PERIODISMO A TODA RISA

Columnista invitado: Enrique Ramírez Capello
eramirezcapello@gmail.com

El credo:

Creo en el periodismo documentado, con fuentes plurales, oportunas, pertinentes y actuales.

Ejerzo un estilo cuajado de palabras que rescato del habla nacional, de mis lecturas sin bridas, de las voces nuevas. O de aquellas de viejo cuño. De las que vendrán.

Busco en los caminos inaugurales de la tecnología y entre el polvillo de las bibliotecas que almacenan el pretérito.

Rechazo, con énfasis, las invasiones de la intimidad que hacen en los programas matinales de la farándula.

Me incomodan algunos futbolistas jubilados que intentan arrebatar nuestra profesión y caen en reiterados tropiezos idiomáticos. Peor: desconocen la independencia y eso los lleva al abismo de la falta de ética.

Renato González fue un maestro de los cronistas de deportes. Muchos lo censuraban porque no se había formado en las canchas.

Con ironía, él replicaba: “Yo nunca he sido gallina y sin embargo sé cuándo un huevo está bueno o malo”.

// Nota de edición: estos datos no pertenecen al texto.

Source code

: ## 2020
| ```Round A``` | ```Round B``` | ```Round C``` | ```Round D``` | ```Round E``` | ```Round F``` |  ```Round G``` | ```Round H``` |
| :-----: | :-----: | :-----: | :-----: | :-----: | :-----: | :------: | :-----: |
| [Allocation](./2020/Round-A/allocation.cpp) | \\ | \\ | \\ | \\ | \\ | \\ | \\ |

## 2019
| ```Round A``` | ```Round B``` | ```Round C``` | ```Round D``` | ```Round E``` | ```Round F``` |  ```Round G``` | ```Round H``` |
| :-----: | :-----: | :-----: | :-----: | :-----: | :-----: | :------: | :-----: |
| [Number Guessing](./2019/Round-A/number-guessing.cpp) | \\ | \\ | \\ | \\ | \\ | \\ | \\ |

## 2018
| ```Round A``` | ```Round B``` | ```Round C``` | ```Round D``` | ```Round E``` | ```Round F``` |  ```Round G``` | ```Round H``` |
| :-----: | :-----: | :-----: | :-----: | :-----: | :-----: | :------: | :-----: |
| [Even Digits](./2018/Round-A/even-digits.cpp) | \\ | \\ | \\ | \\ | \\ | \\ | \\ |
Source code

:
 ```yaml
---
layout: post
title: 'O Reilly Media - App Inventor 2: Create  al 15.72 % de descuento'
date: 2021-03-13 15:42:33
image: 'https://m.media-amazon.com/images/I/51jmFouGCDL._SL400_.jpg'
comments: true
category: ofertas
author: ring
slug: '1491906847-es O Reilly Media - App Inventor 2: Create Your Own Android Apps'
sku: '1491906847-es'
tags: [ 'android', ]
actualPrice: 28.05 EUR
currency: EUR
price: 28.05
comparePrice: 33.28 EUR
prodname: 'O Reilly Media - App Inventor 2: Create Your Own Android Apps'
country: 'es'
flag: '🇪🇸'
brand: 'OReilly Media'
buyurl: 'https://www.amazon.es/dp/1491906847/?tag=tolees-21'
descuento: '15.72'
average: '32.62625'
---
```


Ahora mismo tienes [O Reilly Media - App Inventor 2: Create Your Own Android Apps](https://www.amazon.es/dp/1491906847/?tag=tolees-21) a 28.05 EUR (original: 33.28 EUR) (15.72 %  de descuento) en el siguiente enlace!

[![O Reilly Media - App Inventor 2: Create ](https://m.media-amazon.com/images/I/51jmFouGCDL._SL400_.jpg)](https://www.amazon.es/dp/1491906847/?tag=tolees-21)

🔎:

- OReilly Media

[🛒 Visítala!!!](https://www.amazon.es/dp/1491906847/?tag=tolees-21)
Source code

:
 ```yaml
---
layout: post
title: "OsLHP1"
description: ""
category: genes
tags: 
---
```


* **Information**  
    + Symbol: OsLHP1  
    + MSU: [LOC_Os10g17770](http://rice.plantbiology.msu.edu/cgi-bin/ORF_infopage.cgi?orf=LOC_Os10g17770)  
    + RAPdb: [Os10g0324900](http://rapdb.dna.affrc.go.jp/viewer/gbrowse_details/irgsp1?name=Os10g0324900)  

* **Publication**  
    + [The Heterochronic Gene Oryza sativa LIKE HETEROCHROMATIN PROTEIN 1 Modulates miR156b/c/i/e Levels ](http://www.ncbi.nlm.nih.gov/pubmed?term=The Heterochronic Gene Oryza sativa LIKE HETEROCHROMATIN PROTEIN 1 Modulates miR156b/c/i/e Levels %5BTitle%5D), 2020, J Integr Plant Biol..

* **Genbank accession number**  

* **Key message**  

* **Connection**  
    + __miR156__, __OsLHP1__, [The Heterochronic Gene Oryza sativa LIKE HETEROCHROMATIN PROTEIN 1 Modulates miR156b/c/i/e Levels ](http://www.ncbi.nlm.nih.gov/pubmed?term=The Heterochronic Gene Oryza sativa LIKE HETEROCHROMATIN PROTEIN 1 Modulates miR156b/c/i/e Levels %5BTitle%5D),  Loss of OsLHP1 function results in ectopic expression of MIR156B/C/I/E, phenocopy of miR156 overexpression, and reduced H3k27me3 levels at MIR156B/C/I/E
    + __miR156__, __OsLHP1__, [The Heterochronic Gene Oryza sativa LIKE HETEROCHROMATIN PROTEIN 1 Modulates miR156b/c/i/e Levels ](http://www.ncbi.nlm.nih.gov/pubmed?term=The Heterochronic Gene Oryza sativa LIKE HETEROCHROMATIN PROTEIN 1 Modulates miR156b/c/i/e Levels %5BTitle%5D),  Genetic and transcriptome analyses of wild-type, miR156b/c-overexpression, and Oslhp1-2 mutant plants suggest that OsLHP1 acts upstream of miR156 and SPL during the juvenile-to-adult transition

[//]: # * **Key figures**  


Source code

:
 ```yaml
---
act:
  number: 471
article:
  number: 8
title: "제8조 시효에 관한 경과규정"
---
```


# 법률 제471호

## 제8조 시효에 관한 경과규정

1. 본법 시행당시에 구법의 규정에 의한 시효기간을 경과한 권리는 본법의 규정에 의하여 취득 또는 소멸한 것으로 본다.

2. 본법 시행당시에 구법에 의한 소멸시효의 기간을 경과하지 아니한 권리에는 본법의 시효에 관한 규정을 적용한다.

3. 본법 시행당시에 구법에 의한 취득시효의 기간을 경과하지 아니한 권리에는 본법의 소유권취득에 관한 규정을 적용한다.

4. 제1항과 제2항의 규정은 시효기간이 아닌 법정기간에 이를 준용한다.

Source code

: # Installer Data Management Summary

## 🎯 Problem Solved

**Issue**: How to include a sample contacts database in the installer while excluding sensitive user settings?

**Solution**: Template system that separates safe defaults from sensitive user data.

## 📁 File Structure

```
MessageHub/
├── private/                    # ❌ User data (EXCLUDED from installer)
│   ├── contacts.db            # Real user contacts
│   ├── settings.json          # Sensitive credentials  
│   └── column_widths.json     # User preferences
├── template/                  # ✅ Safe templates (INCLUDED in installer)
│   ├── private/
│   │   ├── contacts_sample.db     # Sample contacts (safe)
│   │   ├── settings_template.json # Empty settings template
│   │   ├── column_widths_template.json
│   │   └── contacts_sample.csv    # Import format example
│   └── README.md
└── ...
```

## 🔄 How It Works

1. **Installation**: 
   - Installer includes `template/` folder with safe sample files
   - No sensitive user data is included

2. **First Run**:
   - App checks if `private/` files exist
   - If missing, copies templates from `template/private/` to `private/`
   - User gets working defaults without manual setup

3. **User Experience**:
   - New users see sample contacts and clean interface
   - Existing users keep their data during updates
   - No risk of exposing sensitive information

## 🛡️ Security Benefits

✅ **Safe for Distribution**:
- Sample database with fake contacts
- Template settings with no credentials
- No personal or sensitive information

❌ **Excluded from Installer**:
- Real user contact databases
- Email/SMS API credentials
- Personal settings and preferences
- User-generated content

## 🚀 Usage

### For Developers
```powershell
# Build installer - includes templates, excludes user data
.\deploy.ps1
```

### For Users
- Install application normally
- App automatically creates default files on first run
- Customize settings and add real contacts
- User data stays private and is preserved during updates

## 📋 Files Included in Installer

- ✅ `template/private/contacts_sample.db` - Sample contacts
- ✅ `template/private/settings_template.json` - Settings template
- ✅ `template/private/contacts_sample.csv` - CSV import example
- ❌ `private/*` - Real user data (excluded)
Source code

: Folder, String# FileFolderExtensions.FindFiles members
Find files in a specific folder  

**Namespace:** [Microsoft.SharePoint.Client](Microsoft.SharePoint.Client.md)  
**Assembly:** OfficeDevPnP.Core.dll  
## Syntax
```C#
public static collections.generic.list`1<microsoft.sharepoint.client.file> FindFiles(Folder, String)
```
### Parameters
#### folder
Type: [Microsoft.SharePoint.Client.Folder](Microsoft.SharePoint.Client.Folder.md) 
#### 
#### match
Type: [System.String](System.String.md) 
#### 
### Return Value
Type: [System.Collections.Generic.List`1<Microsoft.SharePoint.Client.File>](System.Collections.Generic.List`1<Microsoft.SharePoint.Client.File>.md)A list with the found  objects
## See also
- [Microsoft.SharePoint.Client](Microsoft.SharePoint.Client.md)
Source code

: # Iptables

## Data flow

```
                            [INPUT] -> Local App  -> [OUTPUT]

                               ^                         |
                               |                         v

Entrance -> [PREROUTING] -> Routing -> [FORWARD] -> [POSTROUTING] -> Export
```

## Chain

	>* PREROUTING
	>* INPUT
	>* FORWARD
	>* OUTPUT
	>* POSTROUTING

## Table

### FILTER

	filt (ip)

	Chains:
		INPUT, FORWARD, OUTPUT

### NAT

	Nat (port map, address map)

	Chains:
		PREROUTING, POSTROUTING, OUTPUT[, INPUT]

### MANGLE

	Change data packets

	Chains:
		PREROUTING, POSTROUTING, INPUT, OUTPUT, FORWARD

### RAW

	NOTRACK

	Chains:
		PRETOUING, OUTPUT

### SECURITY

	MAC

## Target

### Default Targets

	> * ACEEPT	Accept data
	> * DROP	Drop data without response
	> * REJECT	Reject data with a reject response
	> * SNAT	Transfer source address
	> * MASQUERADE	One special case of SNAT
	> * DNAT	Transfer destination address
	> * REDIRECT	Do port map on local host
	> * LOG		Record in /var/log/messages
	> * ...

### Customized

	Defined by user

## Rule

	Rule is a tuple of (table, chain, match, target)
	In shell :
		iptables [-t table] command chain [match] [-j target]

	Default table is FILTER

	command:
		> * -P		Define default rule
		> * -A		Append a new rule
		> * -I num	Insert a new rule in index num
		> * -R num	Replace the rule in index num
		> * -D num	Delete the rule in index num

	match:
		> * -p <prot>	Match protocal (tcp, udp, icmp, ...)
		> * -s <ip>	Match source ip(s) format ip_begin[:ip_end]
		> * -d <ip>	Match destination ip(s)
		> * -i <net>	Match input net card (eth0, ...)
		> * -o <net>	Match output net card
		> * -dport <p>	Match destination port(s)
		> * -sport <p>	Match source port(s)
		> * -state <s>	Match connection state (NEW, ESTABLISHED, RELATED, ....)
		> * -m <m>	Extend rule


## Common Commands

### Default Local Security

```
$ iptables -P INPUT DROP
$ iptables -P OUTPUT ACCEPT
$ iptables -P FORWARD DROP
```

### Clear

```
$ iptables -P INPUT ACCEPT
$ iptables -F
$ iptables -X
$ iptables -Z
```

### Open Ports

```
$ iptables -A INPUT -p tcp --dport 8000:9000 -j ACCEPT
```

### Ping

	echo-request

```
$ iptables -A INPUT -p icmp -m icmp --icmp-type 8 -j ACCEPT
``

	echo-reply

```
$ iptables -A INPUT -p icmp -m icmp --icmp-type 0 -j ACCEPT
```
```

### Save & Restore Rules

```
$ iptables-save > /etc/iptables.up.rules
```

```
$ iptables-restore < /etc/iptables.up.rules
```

Firmaba como Míster Huifa y su prosa caminaba por la excelencia.

Paisajes:

Francisco Saavedra va por “Lugares que hablan”, los sábados en Canal 13 de televisión.

Con la introducción del serio “Polo” Ramírez, seguí su viaje de Talca a Constitución, en el último ramal de la nostalgia.

Añoré ese viaje, porque hace algunos años lo hice a instancia de mi exalumno Felipe Rojas. Me encontré con rústicos cazadores de conejos, quienes ingenuamente me invitaron a acompañarlos a los campos.

Comí huevos con cáscara azul y sabrosas tortillas de rescoldo a medio recorrido.

Saavedra bajó a casas centenarias, dialogó con viñateros y señoras que nutrían sus historias e historietas.

Siempre encontró a “la gente linda del Maule”. Recordé a mi gran profesor de historia Jorge Rojas Díaz, quien me retrató a Jorge González Bastías, reportero, prosista y poeta. Autor de “Misas de primavera”, “El poema de las tierras pobres” y “Del venero nativo”. Pancho Saavedra se detuvo en una estación que lleva el nombre del escritor.

En un lugar aledaño a la vía férrea, de trocha angosta, se deleitó con el “chancho en piedra”. Un apunte: ese estimulante de la gula no lleva cerdo. Debe llamarse chanco en piedra porque sus ingredientes se chancan. Lamentablemente la deformación fonética se consagró y bautizó incluso a un grupo musical.

La alegría:

Saavedra abraza a los campesinos, se enquista un sombrero de huaso, bebe vino oscuro, conversa con el maquinista.

Siempre con su risa sin inhibiciones, acaso exagerada. Pero creo que es el anzuelo para atrapar a los televidentes con su gracia y simpatía.

Él es refrescante. Practica un periodismo gracioso, en el mejor sentido de la palabra.

Descubre recetas mundialmente reconocidas y recorre barricas de las que salen doscientas botellas. Habla con Daniela Lorenzo, enóloga, y ríe sin hormas cuando una perra come uva.

Aplaudo a Francisco Saavedra y su periodismo a toda risa.